_Task to carry out_
Omit all pictures. Reproduce exactly the lines from the first line of the records below through the line with "Success in the".

_Records provided_

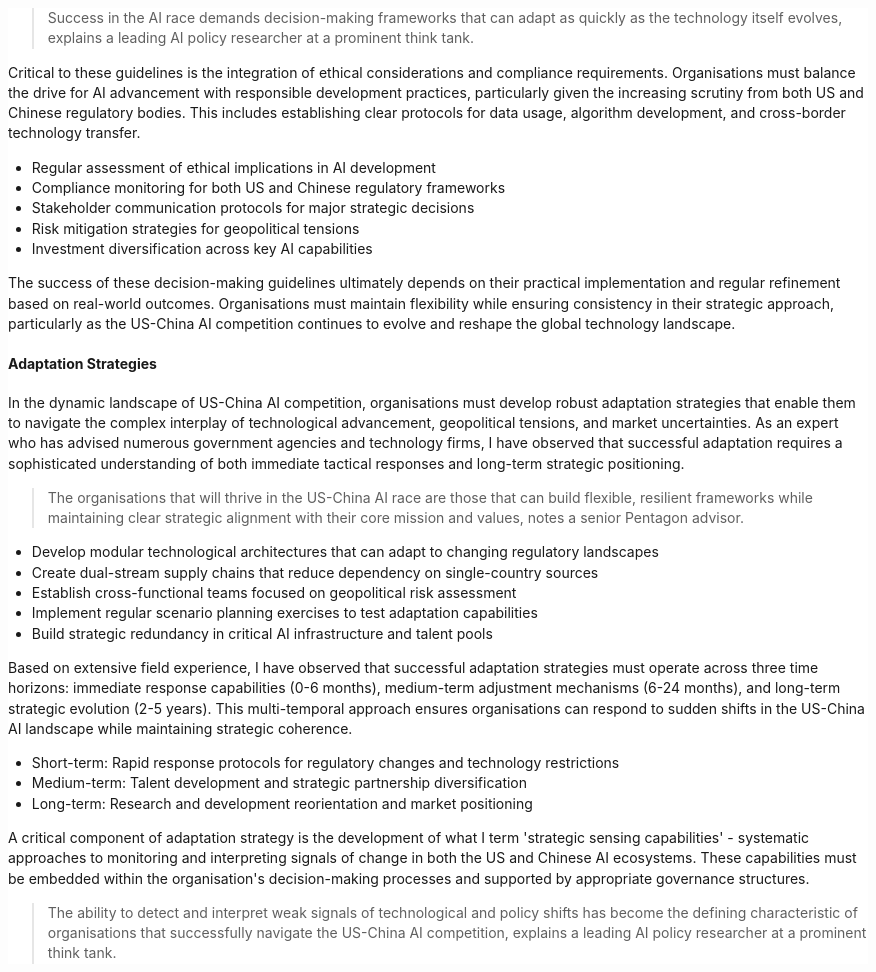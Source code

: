 > Success in the AI race demands decision-making frameworks that can adapt as quickly as the technology itself evolves, explains a leading AI policy researcher at a prominent think tank.

Critical to these guidelines is the integration of ethical considerations and compliance requirements. Organisations must balance the drive for AI advancement with responsible development practices, particularly given the increasing scrutiny from both US and Chinese regulatory bodies. This includes establishing clear protocols for data usage, algorithm development, and cross-border technology transfer.

- Regular assessment of ethical implications in AI development
- Compliance monitoring for both US and Chinese regulatory frameworks
- Stakeholder communication protocols for major strategic decisions
- Risk mitigation strategies for geopolitical tensions
- Investment diversification across key AI capabilities

The success of these decision-making guidelines ultimately depends on their practical implementation and regular refinement based on real-world outcomes. Organisations must maintain flexibility while ensuring consistency in their strategic approach, particularly as the US-China AI competition continues to evolve and reshape the global technology landscape.



#### <a name="adaptation-strategies"></a>Adaptation Strategies

In the dynamic landscape of US-China AI competition, organisations must develop robust adaptation strategies that enable them to navigate the complex interplay of technological advancement, geopolitical tensions, and market uncertainties. As an expert who has advised numerous government agencies and technology firms, I have observed that successful adaptation requires a sophisticated understanding of both immediate tactical responses and long-term strategic positioning.

> The organisations that will thrive in the US-China AI race are those that can build flexible, resilient frameworks while maintaining clear strategic alignment with their core mission and values, notes a senior Pentagon advisor.

- Develop modular technological architectures that can adapt to changing regulatory landscapes
- Create dual-stream supply chains that reduce dependency on single-country sources
- Establish cross-functional teams focused on geopolitical risk assessment
- Implement regular scenario planning exercises to test adaptation capabilities
- Build strategic redundancy in critical AI infrastructure and talent pools

Based on extensive field experience, I have observed that successful adaptation strategies must operate across three time horizons: immediate response capabilities (0-6 months), medium-term adjustment mechanisms (6-24 months), and long-term strategic evolution (2-5 years). This multi-temporal approach ensures organisations can respond to sudden shifts in the US-China AI landscape while maintaining strategic coherence.

- Short-term: Rapid response protocols for regulatory changes and technology restrictions
- Medium-term: Talent development and strategic partnership diversification
- Long-term: Research and development reorientation and market positioning

A critical component of adaptation strategy is the development of what I term 'strategic sensing capabilities' - systematic approaches to monitoring and interpreting signals of change in both the US and Chinese AI ecosystems. These capabilities must be embedded within the organisation's decision-making processes and supported by appropriate governance structures.

> The ability to detect and interpret weak signals of technological and policy shifts has become the defining characteristic of organisations that successfully navigate the US-China AI competition, explains a leading AI policy researcher at a prominent think tank.
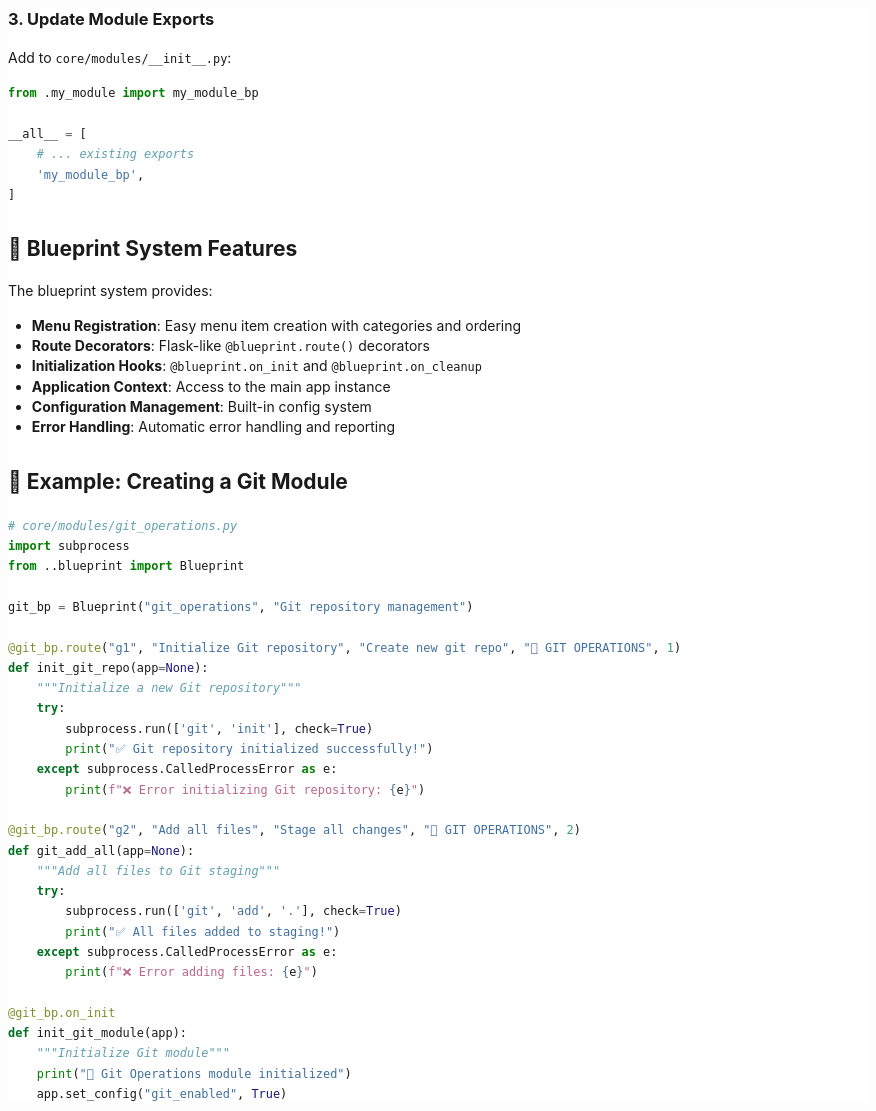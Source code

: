 ### 3. Update Module Exports

Add to `core/modules/__init__.py`:

```python
from .my_module import my_module_bp

__all__ = [
    # ... existing exports
    'my_module_bp',
]
```

## 🎯 Blueprint System Features

The blueprint system provides:

- **Menu Registration**: Easy menu item creation with categories and ordering
- **Route Decorators**: Flask-like `@blueprint.route()` decorators
- **Initialization Hooks**: `@blueprint.on_init` and `@blueprint.on_cleanup`
- **Application Context**: Access to the main app instance
- **Configuration Management**: Built-in config system
- **Error Handling**: Automatic error handling and reporting

## 📖 Example: Creating a Git Module

```python
# core/modules/git_operations.py
import subprocess
from ..blueprint import Blueprint

git_bp = Blueprint("git_operations", "Git repository management")

@git_bp.route("g1", "Initialize Git repository", "Create new git repo", "🔧 GIT OPERATIONS", 1)
def init_git_repo(app=None):
    """Initialize a new Git repository"""
    try:
        subprocess.run(['git', 'init'], check=True)
        print("✅ Git repository initialized successfully!")
    except subprocess.CalledProcessError as e:
        print(f"❌ Error initializing Git repository: {e}")

@git_bp.route("g2", "Add all files", "Stage all changes", "🔧 GIT OPERATIONS", 2)  
def git_add_all(app=None):
    """Add all files to Git staging"""
    try:
        subprocess.run(['git', 'add', '.'], check=True)
        print("✅ All files added to staging!")
    except subprocess.CalledProcessError as e:
        print(f"❌ Error adding files: {e}")

@git_bp.on_init
def init_git_module(app):
    """Initialize Git module"""
    print("🔧 Git Operations module initialized")
    app.set_config("git_enabled", True)
```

_Output for this task_
Source code

: > Success in the AI race demands decision-making frameworks that can adapt as quickly as the technology itself evolves, explains a leading AI policy researcher at a prominent think tank.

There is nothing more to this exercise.